Its Human Recipients
to show to His bond-servants, (1:1d)
To further exalt and glorify His Son, the Father has graciously granted to a special group of people the privilege of understanding the truths found in this book. John describes those people as His [Christ's] bondservants.Doulois(bond-servants) literally means "slaves" (cf. Matt. 22:8; Mark 13:34). The doulos (bond-servant), however, was a special type of slave–one who served out of love and devotion to his master. Exodus 21:5–6 describes such slaves: "But if the slave plainly says, 'I love my master, my wife and my children; I will not go out as a free man,' then his master shall bring him to God, then he shall bring him to the door or the doorpost. And his master shall pierce his ear with an awl; and he shall serve him permanently."
This is why unbelievers find the book of Revelation incomprehensible; it was not intended for them. It was given by the Father to the Son to show to those who willingly serve Him. Those who refuse to acknowledge Jesus Christ as Lord cannot expect to comprehend this book. "A natural man," explains Paul, "does not accept the things of the Spirit of God, for they are foolishness to him; and he cannot understand them, because they are spiritually appraised" (1 Cor. 2:14). To His disciples, when on earth, Jesus said, "To you it has been granted to know the mysteries of the kingdom of heaven, but to them it has not been granted.... Therefore I speak to them in parables; because while seeing they do not see, and while hearing they do not hear, nor do they understand" (Matt. 13:11, 13). Unbelievers couldn't grasp what Jesus meant when He was teaching about present spiritual realities. Neither can they grasp the future realities. Divine truth is hidden from the worldly-wise. The unbelieving skeptic finds in the book of Revelation nothing but chaos and confusion. But to the loving, willing bond-servants of Jesus Christ, this book is the understandable unveiling of prophetic truth about the future of the world.
Its Prophetic Character
the things which must soon take place; (1:1e)

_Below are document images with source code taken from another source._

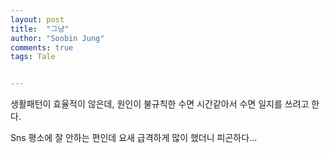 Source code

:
 ```yaml
---
layout: post
title:  "그냥"
author: "Soobin Jung"
comments: true
tags: Tale


---
```


생활패턴이 효율적이 않은데,  원인이 불규칙한 수면 시간같아서 수면 일지를 쓰려고 한다. 

Sns 평소에 잘 안하는 편인데 요새 급격하게 많이 했더니 피곤하다... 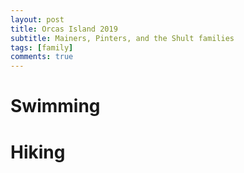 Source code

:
 ```yaml
---
layout: post
title: Orcas Island 2019
subtitle: Mainers, Pinters, and the Shult families
tags: [family]
comments: true
---
```


# Swimming

# Hiking

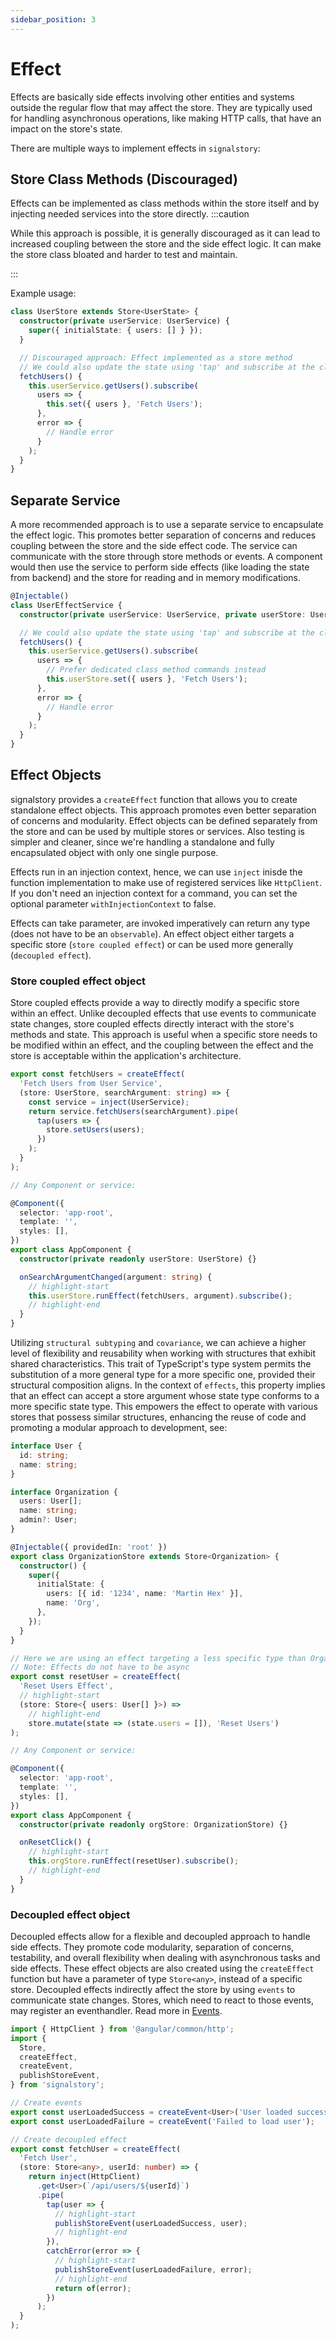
 ```yaml
---
sidebar_position: 3
---
```


# Effect

Effects are basically side effects involving other entities and systems outside the regular flow that may affect the store. They are typically used for handling asynchronous operations, like making HTTP calls, that have an impact on the store's state.

There are multiple ways to implement effects in `signalstory`:

## Store Class Methods (Discouraged)

Effects can be implemented as class methods within the store itself and by injecting needed services into the store directly.
:::caution

While this approach is possible, it is generally discouraged as it can lead to increased coupling between the store and the side effect logic. It can make the store class bloated and harder to test and maintain.

:::

Example usage:

```typescript
class UserStore extends Store<UserState> {
  constructor(private userService: UserService) {
    super({ initialState: { users: [] } });
  }

  // Discouraged approach: Effect implemented as a store method
  // We could also update the state using 'tap' and subscribe at the client
  fetchUsers() {
    this.userService.getUsers().subscribe(
      users => {
        this.set({ users }, 'Fetch Users');
      },
      error => {
        // Handle error
      }
    );
  }
}
```

## Separate Service

A more recommended approach is to use a separate service to encapsulate the effect logic. This promotes better separation of concerns and reduces coupling between the store and the side effect code. The service can communicate with the store through store methods or events. A component would then use the service to perform side effects (like loading the state from backend) and the store for reading and in memory modifications.

```typescript
@Injectable()
class UserEffectService {
  constructor(private userService: UserService, private userStore: UserStore) {}

  // We could also update the state using 'tap' and subscribe at the client
  fetchUsers() {
    this.userService.getUsers().subscribe(
      users => {
        // Prefer dedicated class method commands instead
        this.userStore.set({ users }, 'Fetch Users');
      },
      error => {
        // Handle error
      }
    );
  }
}
```

## Effect Objects

signalstory provides a `createEffect` function that allows you to create standalone effect objects. This approach promotes even better separation of concerns and modularity. Effect objects can be defined separately from the store and can be used by multiple stores or services. Also testing is simpler and cleaner, since we're handling a standalone and fully encapsulated object with only one single purpose.

Effects run in an injection context, hence, we can use `inject` inisde the function implementation to make use of registered services like `HttpClient`. If you don't need an injection context for a command, you can set the optional parameter `withInjectionContext` to false.

Effects can take parameter, are invoked imperatively can return any type (does not have to be an `observable`). An effect object either targets a specific store (`store coupled effect`) or can be used more generally (`decoupled effect`).

### Store coupled effect object

Store coupled effects provide a way to directly modify a specific store within an effect. Unlike decoupled effects that use events to communicate state changes, store coupled effects directly interact with the store's methods and state. This approach is useful when a specific store needs to be modified within an effect, and the coupling between the effect and the store is acceptable within the application's architecture.

```typescript
export const fetchUsers = createEffect(
  'Fetch Users from User Service',
  (store: UserStore, searchArgument: string) => {
    const service = inject(UserService);
    return service.fetchUsers(searchArgument).pipe(
      tap(users => {
        store.setUsers(users);
      })
    );
  }
);

// Any Component or service:

@Component({
  selector: 'app-root',
  template: '',
  styles: [],
})
export class AppComponent {
  constructor(private readonly userStore: UserStore) {}

  onSearchArgumentChanged(argument: string) {
    // highlight-start
    this.userStore.runEffect(fetchUsers, argument).subscribe();
    // highlight-end
  }
}
```

Utilizing `structural subtyping` and `covariance`, we can achieve a higher level of flexibility and reusability when working with structures that exhibit shared characteristics. This trait of TypeScript's type system permits the substitution of a more general type for a more specific one, provided their structural composition aligns. In the context of `effects`, this property implies that an effect can accept a store argument whose state type conforms to a more specific state type. This empowers the effect to operate with various stores that possess similar structures, enhancing the reuse of code and promoting a modular approach to development, see:

```typescript
interface User {
  id: string;
  name: string;
}

interface Organization {
  users: User[];
  name: string;
  admin?: User;
}

@Injectable({ providedIn: 'root' })
export class OrganizationStore extends Store<Organization> {
  constructor() {
    super({
      initialState: {
        users: [{ id: '1234', name: 'Martin Hex' }],
        name: 'Org',
      },
    });
  }
}

// Here we are using an effect targeting a less specific type than Organization
// Note: Effects do not have to be async
export const resetUser = createEffect(
  'Reset Users Effect',
  // highlight-start
  (store: Store<{ users: User[] }>) =>
    // highlight-end
    store.mutate(state => (state.users = []), 'Reset Users')
);

// Any Component or service:

@Component({
  selector: 'app-root',
  template: '',
  styles: [],
})
export class AppComponent {
  constructor(private readonly orgStore: OrganizationStore) {}

  onResetClick() {
    // highlight-start
    this.orgStore.runEffect(resetUser).subscribe();
    // highlight-end
  }
}
```

### Decoupled effect object

Decoupled effects allow for a flexible and decoupled approach to handle side effects. They promote code modularity, separation of concerns, testability, and overall flexibility when dealing with asynchronous tasks and side effects. These effect objects are also created using the `createEffect` function but have a parameter of type `Store<any>`, instead of a specific store. Decoupled effects indirectly affect the store by using `events` to communicate state changes. Stores, which need to react to those events, may register an eventhandler. Read more in [Events](./event.md).

```typescript
import { HttpClient } from '@angular/common/http';
import {
  Store,
  createEffect,
  createEvent,
  publishStoreEvent,
} from 'signalstory';

// Create events
export const userLoadedSuccess = createEvent<User>('User loaded successfully');
export const userLoadedFailure = createEvent('Failed to load user');

// Create decoupled effect
export const fetchUser = createEffect(
  'Fetch User',
  (store: Store<any>, userId: number) => {
    return inject(HttpClient)
      .get<User>(`/api/users/${userId}`)
      .pipe(
        tap(user => {
          // highlight-start
          publishStoreEvent(userLoadedSuccess, user);
          // highlight-end
        }),
        catchError(error => {
          // highlight-start
          publishStoreEvent(userLoadedFailure, error);
          // highlight-end
          return of(error);
        })
      );
  }
);
```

The book of Revelation's emphasis on future events sets it apart from all other New Testament books. While they contain references to the future, the Gospels primarily focus on the life and earthly ministry of the Lord Jesus Christ. Acts chronicles the history of the church from its beginnings on the day of Pentecost until the imprisonment at Rome of the apostle Paul. The New Testament epistles, like the Gospels, contain glimpses of the future. Their primary emphasis, however, is explaining the meaning of the life, death, and resurrection of Jesus Christ and applying it to the life of the church in the present. Thus, the first five books of the New Testament are about the past, and the next twenty-one about the present. The last book, though it contains some information about the past (chap. 1) and the present (the seven churches in chaps. 2–3; although actual historical churches of John's day, they depict the types of churches found throughout the church age), focuses on the future (chaps. 4–22).